From: Nasser M. Abbasi on 7 Mar 2010 20:37

"Michael Plante" <michael.plante(a)gmail.com> wrote in message
news:5rKdneT6-9aPtwnWnZ2dnUVZ_tCdnZ2d(a)giganews.com...
> Nasser M. Abbasi wrote:
>>So, I get ROC: |z|<1/2 from the first term, and |z|> - 3/4 from the
>
> |z|> - 3/4 is trivial. Did you really mean to write that?
>

no, that does not make sense. I meant |z|>3/4. Why did I write that?

On this problem, which is example 4 below,

"function = z/( (z-1/2)*(z+3/4) )
http://cnx.org/content/m10556/latest/"

I think the problem is that this H(z) can have 2 ROC's, and the diagram
shown above is for an ROC |z|>3/4, but it is also possible to choose ROC
|z|<1/2, and so, the diagram shown is correct, becuase they selected |z|>3/4
and I was only thinking the ROC must be |z|<1/2.

H(z) does not have a unique ROC. So, my mistake, I forgot that.

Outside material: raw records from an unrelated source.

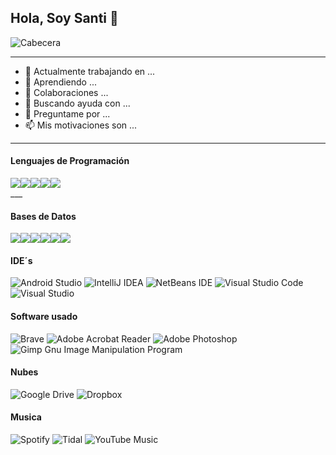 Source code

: ## Hola, Soy Santi 👋
![Cabecera](https://user-images.githubusercontent.com/107579486/174297978-2c558279-dc25-42f8-aafa-e356bbeb1034.png)
___
- 🔭 Actualmente trabajando en ...
- 🌱 Aprendiendo ...
- 👯 Colaboraciones ...
- 🤔 Buscando ayuda con ...
- 💬 Preguntame por ...
- 📫 Mis motivaciones son ...
___
#### Lenguajes de Programación
<div class="lenguajes" align="center" style="backgroundColor:#2F3C44">
  <div style="display: flex;">
    <img src="https://user-images.githubusercontent.com/107579486/174496202-2d0fc0d4-70b1-4e99-9982-8cc455fb03d5.png" />
    <img src="https://user-images.githubusercontent.com/107579486/174497126-94d1ad1b-7db3-40a8-8449-546c141f9b61.png" />
    <img src="https://user-images.githubusercontent.com/107579486/174352814-abe41f62-5547-497f-b1a4-3568c92da1ad.png" />
    <img src="https://user-images.githubusercontent.com/107579486/174354194-38137033-86dd-49ce-bdca-abf071d48c29.png" />
    <img src="https://user-images.githubusercontent.com/107579486/174354206-edb31e01-3804-4418-be94-8f482712e628.png" />
  </div>
</div>
___

#### Bases de Datos
<div class="db" align="center" style="backgroundColor:#2F3C44">
  <div style="display: flex;">
    <img src="https://user-images.githubusercontent.com/107579486/174497365-a5a2414d-3ea8-44c1-83f1-00cc1b205fd8.png" />
    <img src="https://user-images.githubusercontent.com/107579486/174496355-cdf11f09-5af1-4f7c-82d7-cc161a1ffc91.png" />
    <img src="https://user-images.githubusercontent.com/107579486/174496815-4f246b95-5e1e-49c3-989a-7a509f2ba72f.png" />
    <img src="https://user-images.githubusercontent.com/107579486/174496446-f2faa143-34e1-417b-9ae4-ba7a723ed8a6.png" />
    <img src="https://user-images.githubusercontent.com/107579486/174358379-afce1e30-2cf7-4a4c-8a98-b0d1e91af1a1.png" />
    <ing src"https://user-images.githubusercontent.com/107579486/174496922-0f8ce9d6-c0c9-4c4f-b84d-8e7a47640cc8.png" />
    <img src="https://user-images.githubusercontent.com/107579486/174496237-2202cf14-c961-437e-b6e2-2fa3c5638ebb.png" />
  </div>
</div>

#### IDE´s
![Android Studio](![java](https://user-images.githubusercontent.com/107579486/174345295-b0a1954b-c006-4ae2-8fe3-a3b0edb141c6.png))
![IntelliJ IDEA](https://img.shields.io/badge/IntelliJIDEA-000000.svg?style=for-the-badge&logo=intellij-idea&logoColor=white)
![NetBeans IDE](https://img.shields.io/badge/NetBeansIDE-1B6AC6.svg?style=for-the-badge&logo=apache-netbeans-ide&logoColor=white)
![Visual Studio Code](https://img.shields.io/badge/Visual%20Studio%20Code-0078d7.svg?style=for-the-badge&logo=visual-studio-code&logoColor=white)
![Visual Studio](https://img.shields.io/badge/Visual%20Studio-5C2D91.svg?style=for-the-badge&logo=visual-studio&logoColor=white)

#### Software usado
![Brave](https://img.shields.io/badge/Brave-FB542B?style=for-the-badge&logo=Brave&logoColor=white)
![Adobe Acrobat Reader](https://img.shields.io/badge/Adobe%20Acrobat%20Reader-EC1C24.svg?style=for-the-badge&logo=Adobe%20Acrobat%20Reader&logoColor=white)
![Adobe Photoshop](https://img.shields.io/badge/adobe%20photoshop-%2331A8FF.svg?style=for-the-badge&logo=adobe%20photoshop&logoColor=white)
![Gimp Gnu Image Manipulation Program](https://img.shields.io/badge/Gimp-657D8B?style=for-the-badge&logo=gimp&logoColor=FFFFFF)

#### Nubes
![Google Drive](https://img.shields.io/badge/Google%20Drive-4285F4?style=for-the-badge&logo=googledrive&logoColor=white)
![Dropbox](https://img.shields.io/badge/Dropbox-%233B4D98.svg?style=for-the-badge&logo=Dropbox&logoColor=white)

#### Musica
![Spotify](https://img.shields.io/badge/Spotify-1ED760?style=for-the-badge&logo=spotify&logoColor=white)
![Tidal](https://img.shields.io/badge/tidal-00FFFF?style=for-the-badge&logo=tidal&logoColor=black)
![YouTube Music](https://img.shields.io/badge/YouTube_Music-FF0000?style=for-the-badge&logo=youtube-music&logoColor=white)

Better not
forget this for the exam.

--Nasser


From: HardySpicer on 8 Mar 2010 17:26
On Mar 8, 2:37 pm, "Nasser M. Abbasi" <n...(a)12000.org> wrote:
> "Michael Plante" <michael.pla...(a)gmail.com> wrote in message
>
> news:5rKdneT6-9aPtwnWnZ2dnUVZ_tCdnZ2d(a)giganews.com...
>
> > Nasser M. Abbasi wrote:
> >>So, I get ROC:  |z|<1/2  from the first term, and |z|> - 3/4 from the
>
> > |z|> - 3/4 is trivial.  Did you really mean to write that?
>
> no, that does not make sense. I meant |z|>3/4. Why did I write that?
>
> On this problem, which is example 4 below,
>
> "function = z/(  (z-1/2)*(z+3/4) )http://cnx.org/content/m10556/latest/"
>
> I think the problem is that this H(z) can have 2 ROC's, and the diagram
> shown above is for an ROC  |z|>3/4, but it is also possible to choose ROC
> |z|<1/2, and so, the diagram shown is correct, becuase they selected |z|>3/4
> and I was only thinking the ROC must be |z|<1/2.
>
> H(z) does not have a unique ROC. So, my mistake, I forgot that. Better not
> forget this for the exam.
>
> --Nasser

There is nothing wrong with the web page. The system is stable that
you describe. The poles are within the unit circle!!


Hardy
From: Nasser M. Abbasi on 8 Mar 2010 18:02

"HardySpicer" <gyansorova(a)gmail.com> wrote in message
news:4a70141d-680f-4031-93d3-


"There is nothing wrong with the web page. The system is stable that
you describe. The poles are within the unit circle!!

Hardy"

You seem to be fixated by poles inside a unit circle meaning stability.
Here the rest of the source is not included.